Глядя на этих девиц, которые, не дождавшись перемены, торопливо доставали кисеты с табакоми и начинали ловко склеивать длинные самокрутки, думал Александр – где же можно было бы использовать этих преподавательниц на его заводе? В бухгалтерии? Нет, это исключено, там работа ответственная. В отделе снабжения? Тоже не подходит, - слишком отвлечённые взгляды у этих девиц. Ну, а о цехе и речи быть не могло. Нет, даже знание теории и практики продажи свей персоны не помогло бы этим специалисткам попасть на его завод.

Обогатившись знаниями, предпринял новый бюргер очередную попытку штурма немецких фирм. Однако реакция потенциальных работодателей на его письма не изменилась.

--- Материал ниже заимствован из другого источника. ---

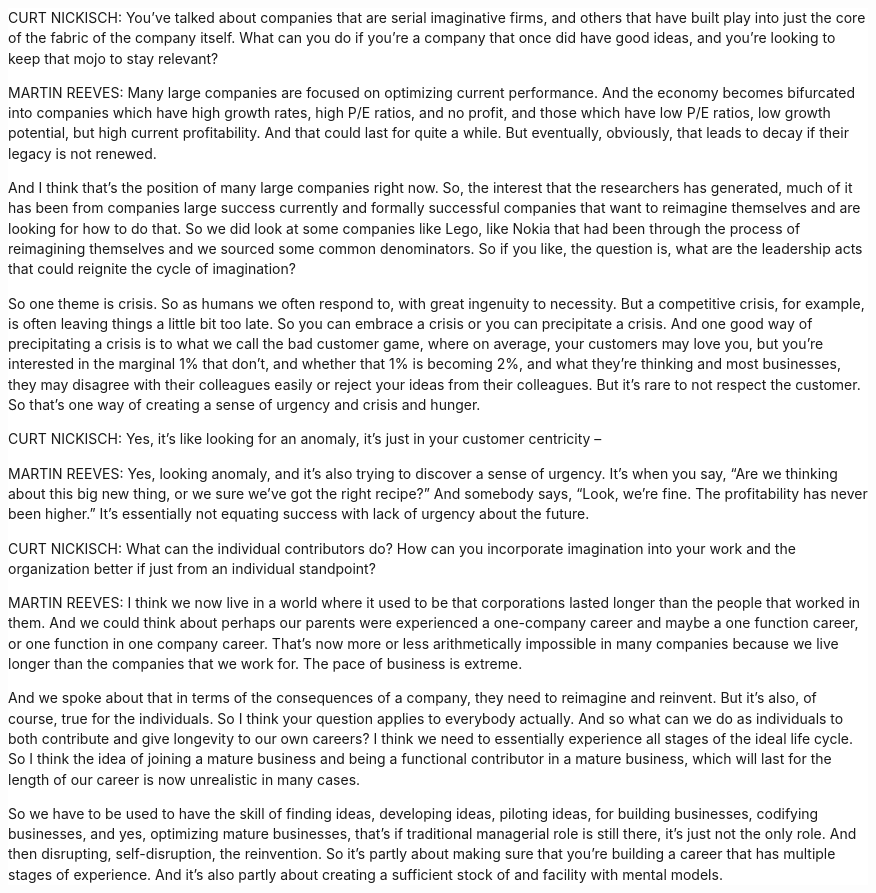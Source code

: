 CURT NICKISCH: You’ve talked about companies that are serial imaginative firms, and others that have built play into just the core of the fabric of the company itself. What can you do if you’re a company that once did have good ideas, and you’re looking to keep that mojo to stay relevant?

MARTIN REEVES: Many large companies are focused on optimizing current performance. And the economy becomes bifurcated into companies which have high growth rates, high P/E ratios, and no profit, and those which have low P/E ratios, low growth potential, but high current profitability. And that could last for quite a while. But eventually, obviously, that leads to decay if their legacy is not renewed.

And I think that’s the position of many large companies right now. So, the interest that the researchers has generated, much of it has been from companies large success currently and formally successful companies that want to reimagine themselves and are looking for how to do that. So we did look at some companies like Lego, like Nokia that had been through the process of reimagining themselves and we sourced some common denominators. So if you like, the question is, what are the leadership acts that could reignite the cycle of imagination?

So one theme is crisis. So as humans we often respond to, with great ingenuity to necessity. But a competitive crisis, for example, is often leaving things a little bit too late. So you can embrace a crisis or you can precipitate a crisis. And one good way of precipitating a crisis is to what we call the bad customer game, where on average, your customers may love you, but you’re interested in the marginal 1% that don’t, and whether that 1% is becoming 2%, and what they’re thinking and most businesses, they may disagree with their colleagues easily or reject your ideas from their colleagues. But it’s rare to not respect the customer. So that’s one way of creating a sense of urgency and crisis and hunger.

CURT NICKISCH: Yes, it’s like looking for an anomaly, it’s just in your customer centricity –

MARTIN REEVES: Yes, looking anomaly, and it’s also trying to discover a sense of urgency. It’s when you say, “Are we thinking about this big new thing, or we sure we’ve got the right recipe?” And somebody says, “Look, we’re fine. The profitability has never been higher.” It’s essentially not equating success with lack of urgency about the future.

CURT NICKISCH: What can the individual contributors do? How can you incorporate imagination into your work and the organization better if just from an individual standpoint?

MARTIN REEVES: I think we now live in a world where it used to be that corporations lasted longer than the people that worked in them. And we could think about perhaps our parents were experienced a one-company career and maybe a one function career, or one function in one company career. That’s now more or less arithmetically impossible in many companies because we live longer than the companies that we work for. The pace of business is extreme.

And we spoke about that in terms of the consequences of a company, they need to reimagine and reinvent. But it’s also, of course, true for the individuals. So I think your question applies to everybody actually. And so what can we do as individuals to both contribute and give longevity to our own careers? I think we need to essentially experience all stages of the ideal life cycle. So I think the idea of joining a mature business and being a functional contributor in a mature business, which will last for the length of our career is now unrealistic in many cases.

So we have to be used to have the skill of finding ideas, developing ideas, piloting ideas, for building businesses, codifying businesses, and yes, optimizing mature businesses, that’s if traditional managerial role is still there, it’s just not the only role. And then disrupting, self-disruption, the reinvention. So it’s partly about making sure that you’re building a career that has multiple stages of experience. And it’s also partly about creating a sufficient stock of and facility with mental models.
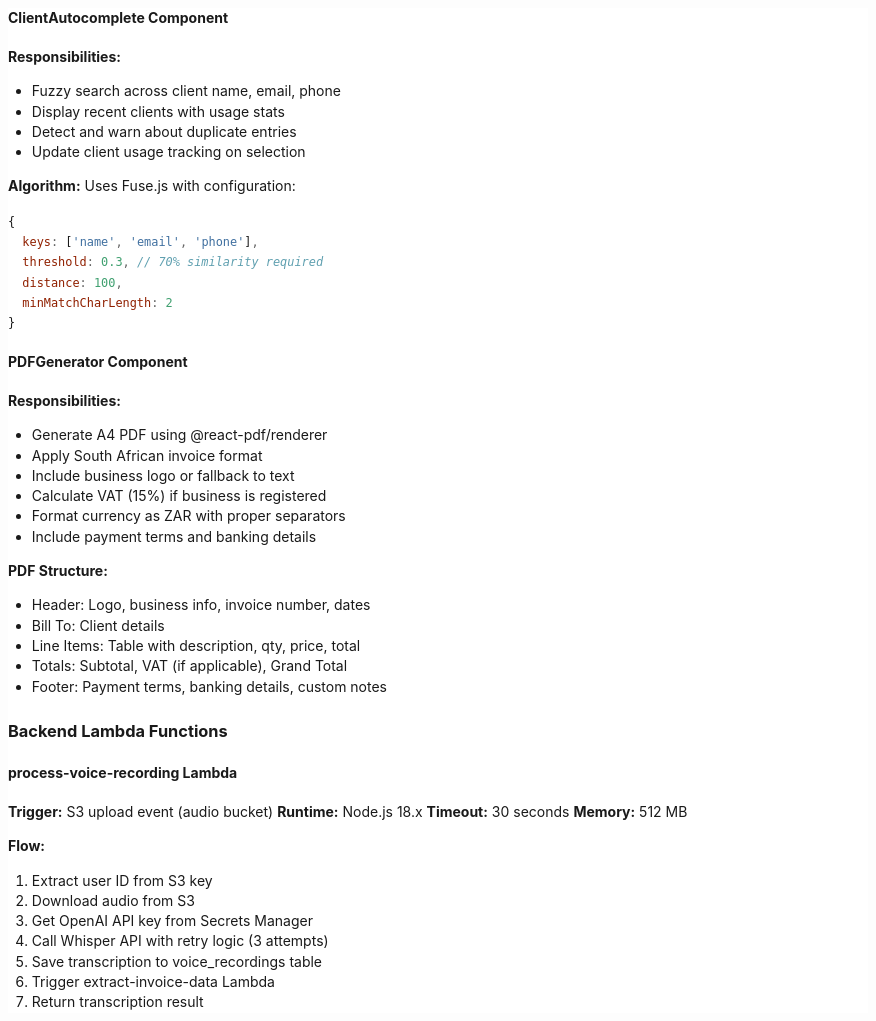 #### ClientAutocomplete Component

**Responsibilities:**
- Fuzzy search across client name, email, phone
- Display recent clients with usage stats
- Detect and warn about duplicate entries
- Update client usage tracking on selection

**Algorithm:**
Uses Fuse.js with configuration:
```javascript
{
  keys: ['name', 'email', 'phone'],
  threshold: 0.3, // 70% similarity required
  distance: 100,
  minMatchCharLength: 2
}
```

#### PDFGenerator Component

**Responsibilities:**
- Generate A4 PDF using @react-pdf/renderer
- Apply South African invoice format
- Include business logo or fallback to text
- Calculate VAT (15%) if business is registered
- Format currency as ZAR with proper separators
- Include payment terms and banking details

**PDF Structure:**
- Header: Logo, business info, invoice number, dates
- Bill To: Client details
- Line Items: Table with description, qty, price, total
- Totals: Subtotal, VAT (if applicable), Grand Total
- Footer: Payment terms, banking details, custom notes

### Backend Lambda Functions

#### process-voice-recording Lambda

**Trigger:** S3 upload event (audio bucket)
**Runtime:** Node.js 18.x
**Timeout:** 30 seconds
**Memory:** 512 MB

**Flow:**
1. Extract user ID from S3 key
2. Download audio from S3
3. Get OpenAI API key from Secrets Manager
4. Call Whisper API with retry logic (3 attempts)
5. Save transcription to voice_recordings table
6. Trigger extract-invoice-data Lambda
7. Return transcription result
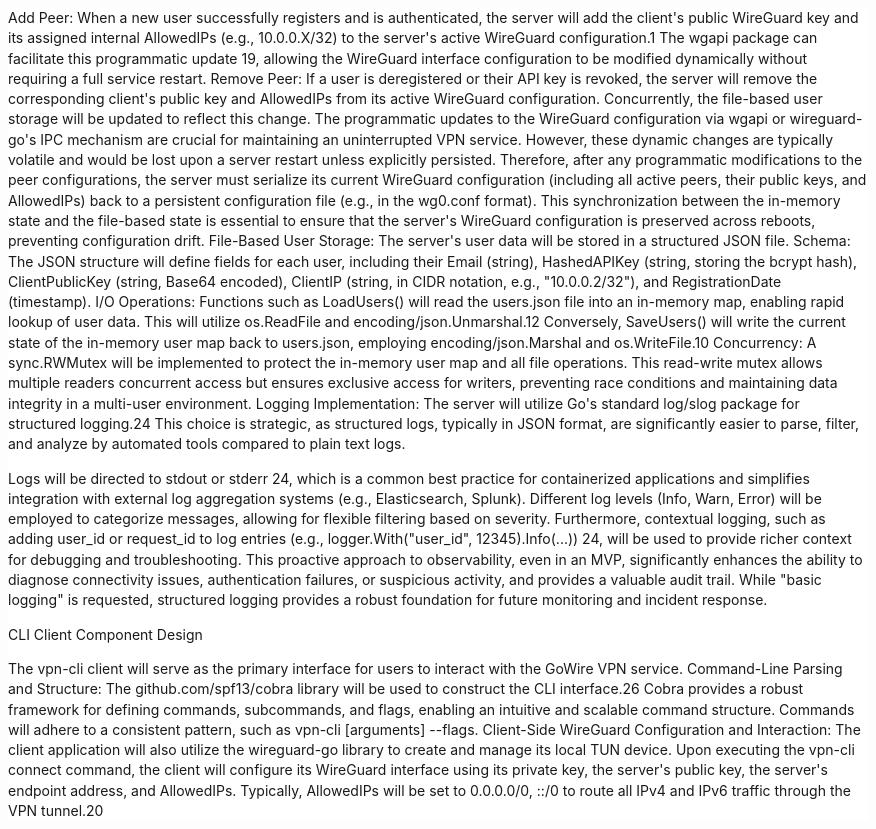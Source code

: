 Add Peer: When a new user successfully registers and is authenticated, the server will add the client's public WireGuard key and its assigned internal AllowedIPs (e.g., 10.0.0.X/32) to the server's active WireGuard configuration.1 The
wgapi package can facilitate this programmatic update 19, allowing the WireGuard interface configuration to be modified dynamically without requiring a full service restart.
Remove Peer: If a user is deregistered or their API key is revoked, the server will remove the corresponding client's public key and AllowedIPs from its active WireGuard configuration. Concurrently, the file-based user storage will be updated to reflect this change.
The programmatic updates to the WireGuard configuration via wgapi or wireguard-go's IPC mechanism are crucial for maintaining an uninterrupted VPN service. However, these dynamic changes are typically volatile and would be lost upon a server restart unless explicitly persisted. Therefore, after any programmatic modifications to the peer configurations, the server must serialize its current WireGuard configuration (including all active peers, their public keys, and AllowedIPs) back to a persistent configuration file (e.g., in the wg0.conf format). This synchronization between the in-memory state and the file-based state is essential to ensure that the server's WireGuard configuration is preserved across reboots, preventing configuration drift.
File-Based User Storage:
The server's user data will be stored in a structured JSON file.
Schema: The JSON structure will define fields for each user, including their Email (string), HashedAPIKey (string, storing the bcrypt hash), ClientPublicKey (string, Base64 encoded), ClientIP (string, in CIDR notation, e.g., "10.0.0.2/32"), and RegistrationDate (timestamp).
I/O Operations: Functions such as LoadUsers() will read the users.json file into an in-memory map, enabling rapid lookup of user data. This will utilize os.ReadFile and encoding/json.Unmarshal.12 Conversely,
SaveUsers() will write the current state of the in-memory user map back to users.json, employing encoding/json.Marshal and os.WriteFile.10
Concurrency: A sync.RWMutex will be implemented to protect the in-memory user map and all file operations. This read-write mutex allows multiple readers concurrent access but ensures exclusive access for writers, preventing race conditions and maintaining data integrity in a multi-user environment.
Logging Implementation:
The server will utilize Go's standard log/slog package for structured logging.24 This choice is strategic, as structured logs, typically in JSON format, are significantly easier to parse, filter, and analyze by automated tools compared to plain text logs.

Logs will be directed to stdout or stderr 24, which is a common best practice for containerized applications and simplifies integration with external log aggregation systems (e.g., Elasticsearch, Splunk). Different log levels (Info, Warn, Error) will be employed to categorize messages, allowing for flexible filtering based on severity. Furthermore, contextual logging, such as adding
user_id or request_id to log entries (e.g., logger.With("user_id", 12345).Info(...)) 24, will be used to provide richer context for debugging and troubleshooting. This proactive approach to observability, even in an MVP, significantly enhances the ability to diagnose connectivity issues, authentication failures, or suspicious activity, and provides a valuable audit trail. While "basic logging" is requested, structured logging provides a robust foundation for future monitoring and incident response.

CLI Client Component Design

The vpn-cli client will serve as the primary interface for users to interact with the GoWire VPN service.
Command-Line Parsing and Structure:
The github.com/spf13/cobra library will be used to construct the CLI interface.26 Cobra provides a robust framework for defining commands, subcommands, and flags, enabling an intuitive and scalable command structure. Commands will adhere to a consistent pattern, such as
vpn-cli <command> [arguments] --flags.
Client-Side WireGuard Configuration and Interaction:
The client application will also utilize the wireguard-go library to create and manage its local TUN device. Upon executing the vpn-cli connect command, the client will configure its WireGuard interface using its private key, the server's public key, the server's endpoint address, and AllowedIPs. Typically, AllowedIPs will be set to 0.0.0.0/0, ::/0 to route all IPv4 and IPv6 traffic through the VPN tunnel.20
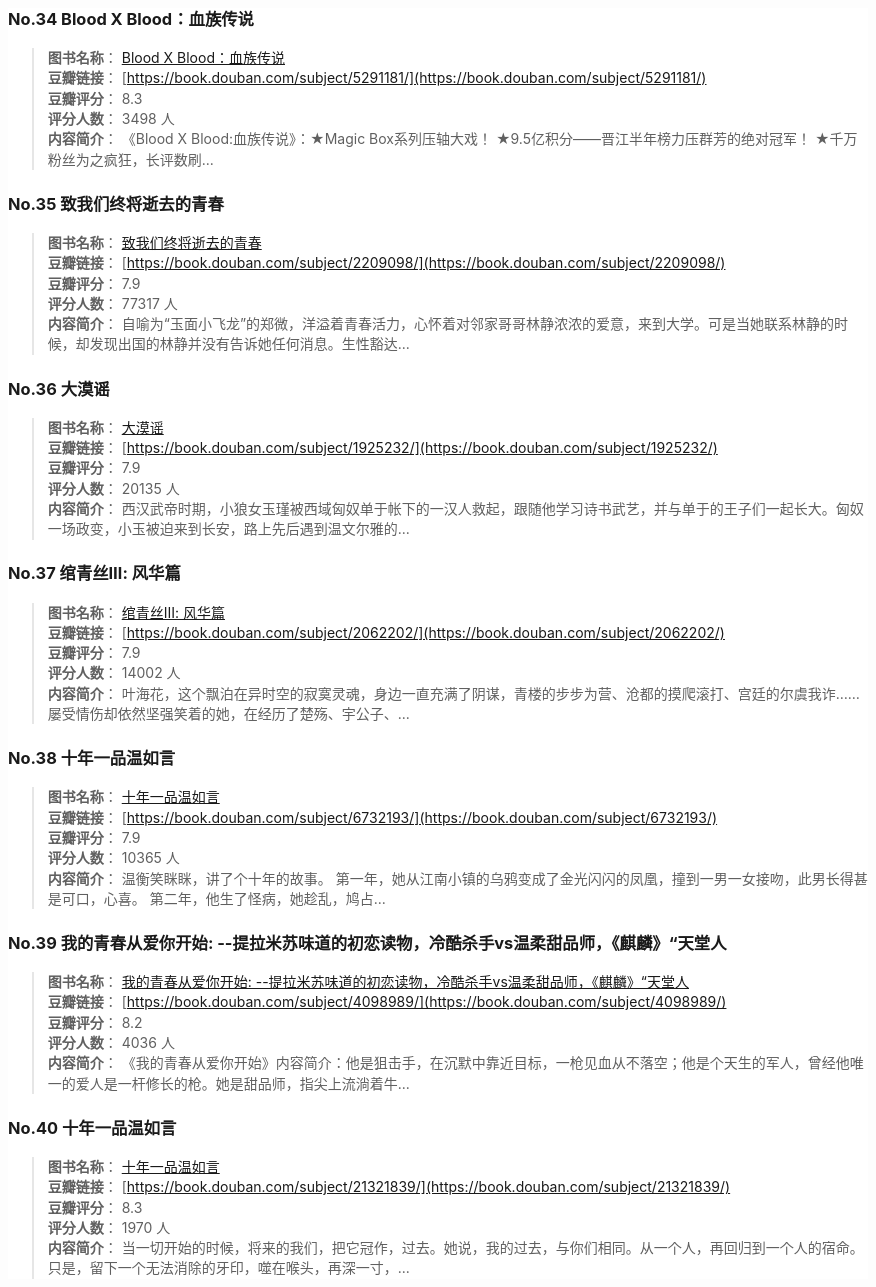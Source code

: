 ### No.34 Blood X Blood：血族传说
 > **图书名称**： [Blood X Blood：血族传说](https://book.douban.com/subject/5291181/)  
 > **豆瓣链接**： [https://book.douban.com/subject/5291181/](https://book.douban.com/subject/5291181/)  
 > **豆瓣评分**： 8.3  
 > **评分人数**： 3498 人  
 > **内容简介**： 《Blood X Blood:血族传说》：★Magic Box系列压轴大戏！
★9.5亿积分——晋江半年榜力压群芳的绝对冠军！
★千万粉丝为之疯狂，长评数刷...  

### No.35 致我们终将逝去的青春
 > **图书名称**： [致我们终将逝去的青春](https://book.douban.com/subject/2209098/)  
 > **豆瓣链接**： [https://book.douban.com/subject/2209098/](https://book.douban.com/subject/2209098/)  
 > **豆瓣评分**： 7.9  
 > **评分人数**： 77317 人  
 > **内容简介**： 自喻为“玉面小飞龙”的郑微，洋溢着青春活力，心怀着对邻家哥哥林静浓浓的爱意，来到大学。可是当她联系林静的时候，却发现出国的林静并没有告诉她任何消息。生性豁达...  

### No.36 大漠谣
 > **图书名称**： [大漠谣](https://book.douban.com/subject/1925232/)  
 > **豆瓣链接**： [https://book.douban.com/subject/1925232/](https://book.douban.com/subject/1925232/)  
 > **豆瓣评分**： 7.9  
 > **评分人数**： 20135 人  
 > **内容简介**： 西汉武帝时期，小狼女玉瑾被西域匈奴单于帐下的一汉人救起，跟随他学习诗书武艺，并与单于的王子们一起长大。匈奴一场政变，小玉被迫来到长安，路上先后遇到温文尔雅的...  

### No.37 绾青丝Ⅲ: 风华篇
 > **图书名称**： [绾青丝Ⅲ: 风华篇](https://book.douban.com/subject/2062202/)  
 > **豆瓣链接**： [https://book.douban.com/subject/2062202/](https://book.douban.com/subject/2062202/)  
 > **豆瓣评分**： 7.9  
 > **评分人数**： 14002 人  
 > **内容简介**： 叶海花，这个飘泊在异时空的寂寞灵魂，身边一直充满了阴谋，青楼的步步为营、沧都的摸爬滚打、宫廷的尔虞我诈……屡受情伤却依然坚强笑着的她，在经历了楚殇、宇公子、...  

### No.38 十年一品温如言
 > **图书名称**： [十年一品温如言](https://book.douban.com/subject/6732193/)  
 > **豆瓣链接**： [https://book.douban.com/subject/6732193/](https://book.douban.com/subject/6732193/)  
 > **豆瓣评分**： 7.9  
 > **评分人数**： 10365 人  
 > **内容简介**： 温衡笑眯眯，讲了个十年的故事。
第一年，她从江南小镇的乌鸦变成了金光闪闪的凤凰，撞到一男一女接吻，此男长得甚是可口，心喜。
第二年，他生了怪病，她趁乱，鸠占...  

### No.39 我的青春从爱你开始: --提拉米苏味道的初恋读物，冷酷杀手vs温柔甜品师，《麒麟》“天堂人
 > **图书名称**： [我的青春从爱你开始: --提拉米苏味道的初恋读物，冷酷杀手vs温柔甜品师，《麒麟》“天堂人](https://book.douban.com/subject/4098989/)  
 > **豆瓣链接**： [https://book.douban.com/subject/4098989/](https://book.douban.com/subject/4098989/)  
 > **豆瓣评分**： 8.2  
 > **评分人数**： 4036 人  
 > **内容简介**： 《我的青春从爱你开始》内容简介：他是狙击手，在沉默中靠近目标，一枪见血从不落空；他是个天生的军人，曾经他唯一的爱人是一杆修长的枪。她是甜品师，指尖上流淌着牛...  

### No.40 十年一品温如言
 > **图书名称**： [十年一品温如言](https://book.douban.com/subject/21321839/)  
 > **豆瓣链接**： [https://book.douban.com/subject/21321839/](https://book.douban.com/subject/21321839/)  
 > **豆瓣评分**： 8.3  
 > **评分人数**： 1970 人  
 > **内容简介**： 当一切开始的时候，将来的我们，把它冠作，过去。她说，我的过去，与你们相同。从一个人，再回归到一个人的宿命。只是，留下一个无法消除的牙印，噬在喉头，再深一寸，...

Руководство предприятий упорно отказывалось замечать, что он целый месяц оттачивал умение продать себя. А продать себя он уже хотел по дешёвке, лишь бы дома не сидеть. И вербовался–то на самые простые рабочие места, давно поняв, что инженерами здесь работают люди, которые шли по другим дорожкам жизни. Но инженеры в Германии рабочими не работают, а тут – я согласный, ну возьмите меня! Что–то тут неладно, что-то тут не так, нет - плюнем, заклеим и назад конверт пошлём.

И всё-таки удача Александру улыбнулась. Но не благодаря законченному курсу, а благодаря соседу, бывшему россиянину, который и тут, в Германии, и там, в России, работал строительным рабочим.

Потом, разбирая со своим соседом старые здания, белый от строительной пыли Александр любил по старой привычке иногда поговорить о политике, о трактовке понятия «свобода» и других родственных интересных предметах. А сосед усмехался: «Свобода выбора у тебя здесь есть, да выбора нету».